- _What you should do_: Word for word, transcribe the material below from its first line to the line with "网页的结构特征相似度是我们进行聚类时的标准，因此快速准确地计算出网页的结构相似度", both included.

- _Supplied information_:
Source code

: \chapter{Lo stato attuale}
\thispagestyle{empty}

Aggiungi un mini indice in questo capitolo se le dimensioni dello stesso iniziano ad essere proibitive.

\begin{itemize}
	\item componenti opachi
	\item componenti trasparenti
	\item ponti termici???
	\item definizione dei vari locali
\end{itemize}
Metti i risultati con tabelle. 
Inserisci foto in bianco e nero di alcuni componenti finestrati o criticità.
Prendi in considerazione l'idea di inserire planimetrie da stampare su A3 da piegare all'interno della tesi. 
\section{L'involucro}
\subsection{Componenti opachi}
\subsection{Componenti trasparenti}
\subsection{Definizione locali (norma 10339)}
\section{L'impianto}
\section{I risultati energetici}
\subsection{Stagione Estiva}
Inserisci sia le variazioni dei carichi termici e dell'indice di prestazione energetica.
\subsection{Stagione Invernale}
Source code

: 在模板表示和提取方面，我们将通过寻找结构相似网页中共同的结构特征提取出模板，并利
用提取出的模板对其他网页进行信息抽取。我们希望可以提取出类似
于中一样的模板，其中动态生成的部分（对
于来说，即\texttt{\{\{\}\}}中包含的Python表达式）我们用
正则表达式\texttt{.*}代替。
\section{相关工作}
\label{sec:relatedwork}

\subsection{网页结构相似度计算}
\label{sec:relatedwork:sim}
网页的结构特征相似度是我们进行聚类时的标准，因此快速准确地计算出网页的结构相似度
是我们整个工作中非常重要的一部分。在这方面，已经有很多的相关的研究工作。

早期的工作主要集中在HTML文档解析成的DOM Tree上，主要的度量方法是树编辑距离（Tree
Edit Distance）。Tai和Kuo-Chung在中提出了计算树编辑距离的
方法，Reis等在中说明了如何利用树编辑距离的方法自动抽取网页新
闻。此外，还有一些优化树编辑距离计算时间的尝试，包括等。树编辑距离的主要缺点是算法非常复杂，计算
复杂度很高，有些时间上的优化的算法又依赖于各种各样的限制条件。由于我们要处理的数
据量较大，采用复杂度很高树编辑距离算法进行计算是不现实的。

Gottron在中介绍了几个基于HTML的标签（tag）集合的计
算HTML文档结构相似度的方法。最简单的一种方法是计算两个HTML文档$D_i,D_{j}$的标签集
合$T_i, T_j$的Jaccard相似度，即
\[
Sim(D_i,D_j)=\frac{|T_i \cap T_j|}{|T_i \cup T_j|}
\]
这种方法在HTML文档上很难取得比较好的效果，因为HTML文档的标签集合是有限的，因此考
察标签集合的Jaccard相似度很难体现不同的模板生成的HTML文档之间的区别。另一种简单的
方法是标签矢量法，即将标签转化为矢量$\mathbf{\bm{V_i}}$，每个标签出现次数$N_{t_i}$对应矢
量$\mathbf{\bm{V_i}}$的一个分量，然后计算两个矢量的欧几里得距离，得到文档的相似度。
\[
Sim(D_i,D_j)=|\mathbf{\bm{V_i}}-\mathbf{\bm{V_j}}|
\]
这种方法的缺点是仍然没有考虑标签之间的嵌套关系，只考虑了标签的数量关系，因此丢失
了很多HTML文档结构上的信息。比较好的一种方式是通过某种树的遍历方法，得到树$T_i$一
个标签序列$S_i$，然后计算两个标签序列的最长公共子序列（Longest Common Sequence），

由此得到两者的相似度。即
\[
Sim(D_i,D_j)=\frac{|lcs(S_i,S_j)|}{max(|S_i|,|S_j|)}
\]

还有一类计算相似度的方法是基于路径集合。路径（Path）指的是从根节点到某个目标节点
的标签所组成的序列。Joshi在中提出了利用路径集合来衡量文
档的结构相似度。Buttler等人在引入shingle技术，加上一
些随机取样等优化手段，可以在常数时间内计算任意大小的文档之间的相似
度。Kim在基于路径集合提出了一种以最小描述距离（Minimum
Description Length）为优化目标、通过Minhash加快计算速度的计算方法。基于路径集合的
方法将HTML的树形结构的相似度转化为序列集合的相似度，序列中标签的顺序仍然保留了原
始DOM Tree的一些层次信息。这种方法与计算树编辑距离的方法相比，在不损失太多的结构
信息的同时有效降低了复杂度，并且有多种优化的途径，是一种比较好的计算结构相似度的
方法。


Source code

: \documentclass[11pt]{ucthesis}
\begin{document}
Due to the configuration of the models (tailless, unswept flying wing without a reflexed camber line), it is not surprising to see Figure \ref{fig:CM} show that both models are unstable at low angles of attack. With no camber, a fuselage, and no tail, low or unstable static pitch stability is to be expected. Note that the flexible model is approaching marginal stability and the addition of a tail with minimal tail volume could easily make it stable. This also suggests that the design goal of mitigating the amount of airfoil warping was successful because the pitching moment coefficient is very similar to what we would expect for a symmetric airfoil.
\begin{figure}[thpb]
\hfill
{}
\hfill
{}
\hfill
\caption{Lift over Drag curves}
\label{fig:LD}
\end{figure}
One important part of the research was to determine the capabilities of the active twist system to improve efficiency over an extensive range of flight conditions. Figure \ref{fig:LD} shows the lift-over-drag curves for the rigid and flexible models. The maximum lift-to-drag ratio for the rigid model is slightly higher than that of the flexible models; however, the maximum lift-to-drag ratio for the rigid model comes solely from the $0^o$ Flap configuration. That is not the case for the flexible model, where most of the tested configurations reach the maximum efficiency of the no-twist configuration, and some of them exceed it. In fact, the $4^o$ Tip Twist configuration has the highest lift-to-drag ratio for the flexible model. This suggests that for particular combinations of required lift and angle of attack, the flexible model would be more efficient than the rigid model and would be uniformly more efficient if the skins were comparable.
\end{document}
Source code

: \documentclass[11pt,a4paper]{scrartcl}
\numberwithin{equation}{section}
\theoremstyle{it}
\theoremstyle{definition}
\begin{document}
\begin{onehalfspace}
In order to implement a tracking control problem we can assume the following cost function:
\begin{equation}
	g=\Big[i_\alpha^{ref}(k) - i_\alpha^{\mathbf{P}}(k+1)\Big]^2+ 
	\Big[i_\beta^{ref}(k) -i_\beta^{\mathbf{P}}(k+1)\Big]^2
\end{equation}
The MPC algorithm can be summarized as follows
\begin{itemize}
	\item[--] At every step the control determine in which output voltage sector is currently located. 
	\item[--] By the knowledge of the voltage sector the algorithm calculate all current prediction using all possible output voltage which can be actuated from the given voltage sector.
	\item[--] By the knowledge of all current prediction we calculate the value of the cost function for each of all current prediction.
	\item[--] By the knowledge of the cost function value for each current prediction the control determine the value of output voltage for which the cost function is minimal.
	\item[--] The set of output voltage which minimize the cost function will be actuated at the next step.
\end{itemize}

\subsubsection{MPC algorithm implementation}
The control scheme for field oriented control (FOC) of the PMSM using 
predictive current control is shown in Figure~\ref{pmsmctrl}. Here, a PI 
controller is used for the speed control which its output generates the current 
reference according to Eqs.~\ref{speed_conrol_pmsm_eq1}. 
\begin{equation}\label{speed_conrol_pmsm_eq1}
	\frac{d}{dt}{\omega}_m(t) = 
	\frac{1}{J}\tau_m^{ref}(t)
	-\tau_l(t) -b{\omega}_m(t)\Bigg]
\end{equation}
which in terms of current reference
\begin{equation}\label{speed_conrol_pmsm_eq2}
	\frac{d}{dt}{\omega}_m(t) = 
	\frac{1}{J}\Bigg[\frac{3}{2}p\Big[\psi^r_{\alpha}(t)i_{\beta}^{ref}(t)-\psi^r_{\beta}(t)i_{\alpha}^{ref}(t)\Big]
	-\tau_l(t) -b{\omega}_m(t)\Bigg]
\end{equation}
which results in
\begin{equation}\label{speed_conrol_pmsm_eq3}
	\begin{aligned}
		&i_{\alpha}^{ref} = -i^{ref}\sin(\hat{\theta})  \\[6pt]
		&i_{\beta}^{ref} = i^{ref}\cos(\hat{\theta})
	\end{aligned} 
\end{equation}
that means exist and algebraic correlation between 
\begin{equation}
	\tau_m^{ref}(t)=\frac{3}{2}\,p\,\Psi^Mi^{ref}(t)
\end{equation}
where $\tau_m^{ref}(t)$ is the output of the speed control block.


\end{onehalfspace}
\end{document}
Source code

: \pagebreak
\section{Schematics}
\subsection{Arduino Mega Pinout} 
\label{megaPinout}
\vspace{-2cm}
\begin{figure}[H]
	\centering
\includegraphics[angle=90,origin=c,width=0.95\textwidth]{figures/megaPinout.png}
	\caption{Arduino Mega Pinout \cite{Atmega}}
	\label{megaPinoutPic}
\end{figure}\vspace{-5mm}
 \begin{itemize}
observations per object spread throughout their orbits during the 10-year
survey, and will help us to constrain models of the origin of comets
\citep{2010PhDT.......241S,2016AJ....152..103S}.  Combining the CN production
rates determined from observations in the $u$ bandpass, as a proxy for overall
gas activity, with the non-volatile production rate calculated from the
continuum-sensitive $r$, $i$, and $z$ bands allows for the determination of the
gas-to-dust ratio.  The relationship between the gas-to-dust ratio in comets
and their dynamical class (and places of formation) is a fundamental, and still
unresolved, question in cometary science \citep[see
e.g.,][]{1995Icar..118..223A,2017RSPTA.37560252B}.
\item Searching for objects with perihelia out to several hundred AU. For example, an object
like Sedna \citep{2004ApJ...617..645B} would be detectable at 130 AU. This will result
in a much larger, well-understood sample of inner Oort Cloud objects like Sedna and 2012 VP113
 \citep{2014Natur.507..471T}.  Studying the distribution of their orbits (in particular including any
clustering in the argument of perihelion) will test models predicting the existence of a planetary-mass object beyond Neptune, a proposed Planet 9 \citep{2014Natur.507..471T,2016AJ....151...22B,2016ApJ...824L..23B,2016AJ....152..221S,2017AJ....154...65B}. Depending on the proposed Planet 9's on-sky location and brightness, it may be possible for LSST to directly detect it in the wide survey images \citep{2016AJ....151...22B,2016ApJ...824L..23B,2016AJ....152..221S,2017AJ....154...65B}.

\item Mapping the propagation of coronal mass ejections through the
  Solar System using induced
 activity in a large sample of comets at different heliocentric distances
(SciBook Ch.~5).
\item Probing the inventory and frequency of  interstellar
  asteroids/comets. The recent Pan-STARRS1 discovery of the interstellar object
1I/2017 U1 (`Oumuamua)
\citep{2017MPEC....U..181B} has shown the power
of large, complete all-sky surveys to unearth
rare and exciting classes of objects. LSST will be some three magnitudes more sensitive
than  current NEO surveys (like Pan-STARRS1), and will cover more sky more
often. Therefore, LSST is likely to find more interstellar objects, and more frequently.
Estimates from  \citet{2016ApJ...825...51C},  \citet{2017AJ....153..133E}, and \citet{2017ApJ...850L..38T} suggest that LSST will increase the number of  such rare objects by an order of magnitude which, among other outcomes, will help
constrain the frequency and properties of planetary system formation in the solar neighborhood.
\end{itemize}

- _Result of this task_:
Source code

: \chapter{Lo stato attuale}
\thispagestyle{empty}

Aggiungi un mini indice in questo capitolo se le dimensioni dello stesso iniziano ad essere proibitive.

\begin{itemize}
	\item componenti opachi
	\item componenti trasparenti
	\item ponti termici???
	\item definizione dei vari locali
\end{itemize}
Metti i risultati con tabelle. 
Inserisci foto in bianco e nero di alcuni componenti finestrati o criticità.
Prendi in considerazione l'idea di inserire planimetrie da stampare su A3 da piegare all'interno della tesi. 
\section{L'involucro}
\subsection{Componenti opachi}
\subsection{Componenti trasparenti}
\subsection{Definizione locali (norma 10339)}
\section{L'impianto}
\section{I risultati energetici}
\subsection{Stagione Estiva}
Inserisci sia le variazioni dei carichi termici e dell'indice di prestazione energetica.
\subsection{Stagione Invernale}
Source code

: 在模板表示和提取方面，我们将通过寻找结构相似网页中共同的结构特征提取出模板，并利
用提取出的模板对其他网页进行信息抽取。我们希望可以提取出类似
于中一样的模板，其中动态生成的部分（对
于来说，即\texttt{\{\{\}\}}中包含的Python表达式）我们用
正则表达式\texttt{.*}代替。
\section{相关工作}
\label{sec:relatedwork}

\subsection{网页结构相似度计算}
\label{sec:relatedwork:sim}
网页的结构特征相似度是我们进行聚类时的标准，因此快速准确地计算出网页的结构相似度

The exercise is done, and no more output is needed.